* _Dataset extract_
--------------------------------

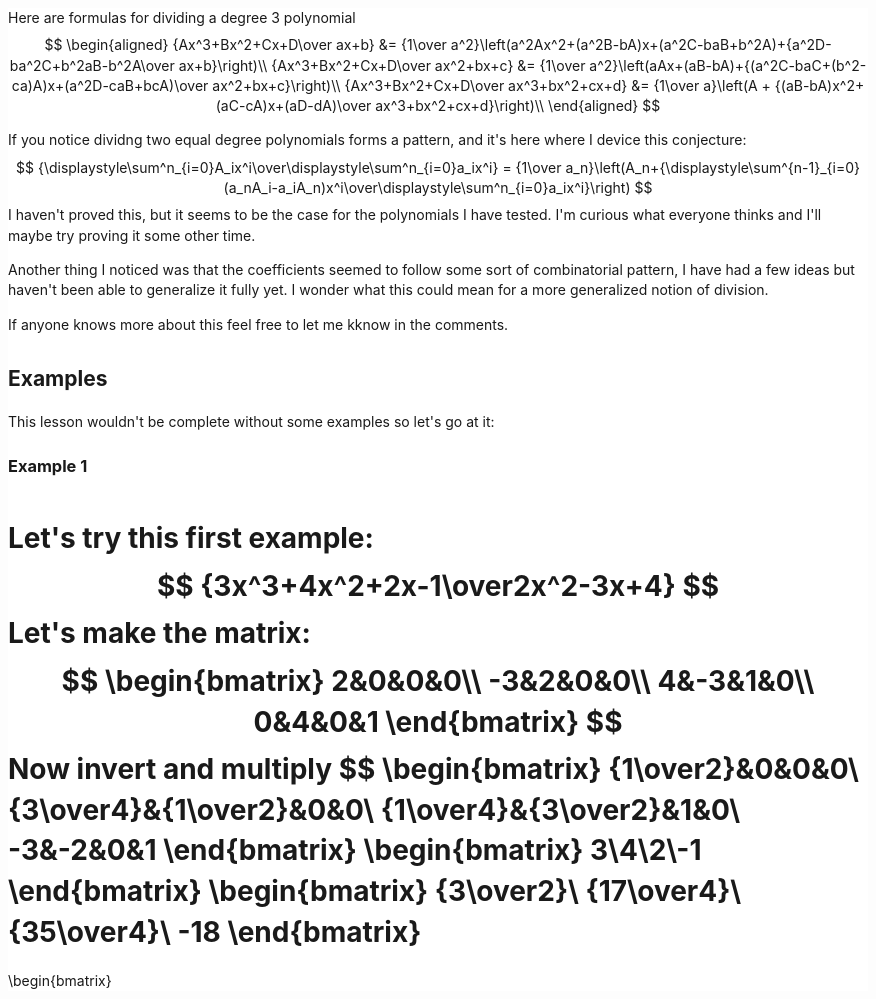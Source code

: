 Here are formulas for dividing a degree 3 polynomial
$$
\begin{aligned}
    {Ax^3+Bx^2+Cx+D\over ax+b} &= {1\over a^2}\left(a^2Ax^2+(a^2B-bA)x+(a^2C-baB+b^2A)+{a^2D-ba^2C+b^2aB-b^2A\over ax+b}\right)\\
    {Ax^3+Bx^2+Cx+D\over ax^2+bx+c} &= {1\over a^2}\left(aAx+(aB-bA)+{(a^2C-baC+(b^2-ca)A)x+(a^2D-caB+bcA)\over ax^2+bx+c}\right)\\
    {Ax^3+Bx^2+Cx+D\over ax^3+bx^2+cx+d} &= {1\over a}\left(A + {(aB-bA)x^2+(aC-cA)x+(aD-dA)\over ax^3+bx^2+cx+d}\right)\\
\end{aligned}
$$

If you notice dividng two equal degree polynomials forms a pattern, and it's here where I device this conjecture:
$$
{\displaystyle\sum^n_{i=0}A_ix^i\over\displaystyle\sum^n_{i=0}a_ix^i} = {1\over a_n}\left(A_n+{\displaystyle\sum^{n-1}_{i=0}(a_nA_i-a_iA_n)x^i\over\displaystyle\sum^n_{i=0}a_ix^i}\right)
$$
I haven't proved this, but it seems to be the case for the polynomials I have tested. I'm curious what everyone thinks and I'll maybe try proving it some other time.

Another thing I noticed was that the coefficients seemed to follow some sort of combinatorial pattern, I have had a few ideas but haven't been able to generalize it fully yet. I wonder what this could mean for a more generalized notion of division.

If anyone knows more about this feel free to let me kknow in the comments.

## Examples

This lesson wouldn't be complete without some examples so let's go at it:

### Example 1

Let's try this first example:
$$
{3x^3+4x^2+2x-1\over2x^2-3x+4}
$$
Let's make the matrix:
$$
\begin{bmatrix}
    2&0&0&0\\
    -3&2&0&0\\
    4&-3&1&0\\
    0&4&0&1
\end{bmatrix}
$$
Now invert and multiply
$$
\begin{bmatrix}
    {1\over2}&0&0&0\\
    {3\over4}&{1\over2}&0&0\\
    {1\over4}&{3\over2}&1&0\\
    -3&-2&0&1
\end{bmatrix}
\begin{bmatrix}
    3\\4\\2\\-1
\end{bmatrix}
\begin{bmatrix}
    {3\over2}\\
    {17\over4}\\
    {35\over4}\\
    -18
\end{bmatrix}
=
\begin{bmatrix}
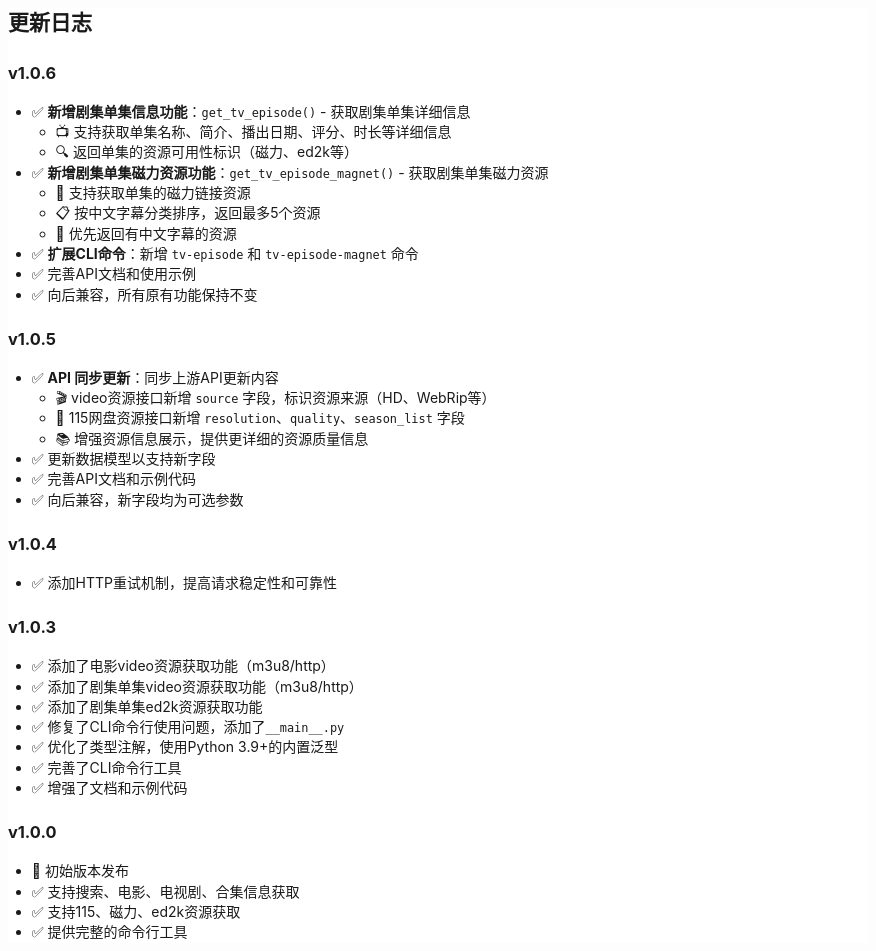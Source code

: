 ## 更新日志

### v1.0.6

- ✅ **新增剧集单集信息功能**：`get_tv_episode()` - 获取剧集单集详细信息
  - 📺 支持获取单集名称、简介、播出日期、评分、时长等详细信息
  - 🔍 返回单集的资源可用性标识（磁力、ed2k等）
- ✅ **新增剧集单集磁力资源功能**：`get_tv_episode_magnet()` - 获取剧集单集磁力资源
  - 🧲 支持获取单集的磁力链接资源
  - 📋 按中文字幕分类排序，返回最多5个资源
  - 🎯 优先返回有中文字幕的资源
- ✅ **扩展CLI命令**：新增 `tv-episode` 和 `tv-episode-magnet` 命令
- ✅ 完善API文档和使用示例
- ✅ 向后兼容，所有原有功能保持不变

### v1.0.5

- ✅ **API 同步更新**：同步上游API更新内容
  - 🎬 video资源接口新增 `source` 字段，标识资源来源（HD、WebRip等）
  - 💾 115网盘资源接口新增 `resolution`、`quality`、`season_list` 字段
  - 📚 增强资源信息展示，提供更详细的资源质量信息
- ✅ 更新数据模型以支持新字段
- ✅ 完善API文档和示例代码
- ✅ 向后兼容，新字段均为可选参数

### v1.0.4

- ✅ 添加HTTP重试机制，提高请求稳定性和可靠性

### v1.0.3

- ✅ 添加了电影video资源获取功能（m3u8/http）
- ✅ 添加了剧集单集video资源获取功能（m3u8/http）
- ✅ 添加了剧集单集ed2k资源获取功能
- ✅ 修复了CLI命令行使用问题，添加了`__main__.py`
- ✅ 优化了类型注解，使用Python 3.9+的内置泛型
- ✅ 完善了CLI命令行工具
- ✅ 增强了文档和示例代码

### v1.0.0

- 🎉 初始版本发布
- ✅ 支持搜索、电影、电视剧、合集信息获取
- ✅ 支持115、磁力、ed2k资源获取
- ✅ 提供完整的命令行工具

--------------------------------

* _About this task_
Taking the records above as input, show every line in which the word "haven" is present.

* _Solution for this exercise_
I haven't proved this, but it seems to be the case for the polynomials I have tested. I'm curious what everyone thinks and I'll maybe try proving it some other time.
Another thing I noticed was that the coefficients seemed to follow some sort of combinatorial pattern, I have had a few ideas but haven't been able to generalize it fully yet. I wonder what this could mean for a more generalized notion of division.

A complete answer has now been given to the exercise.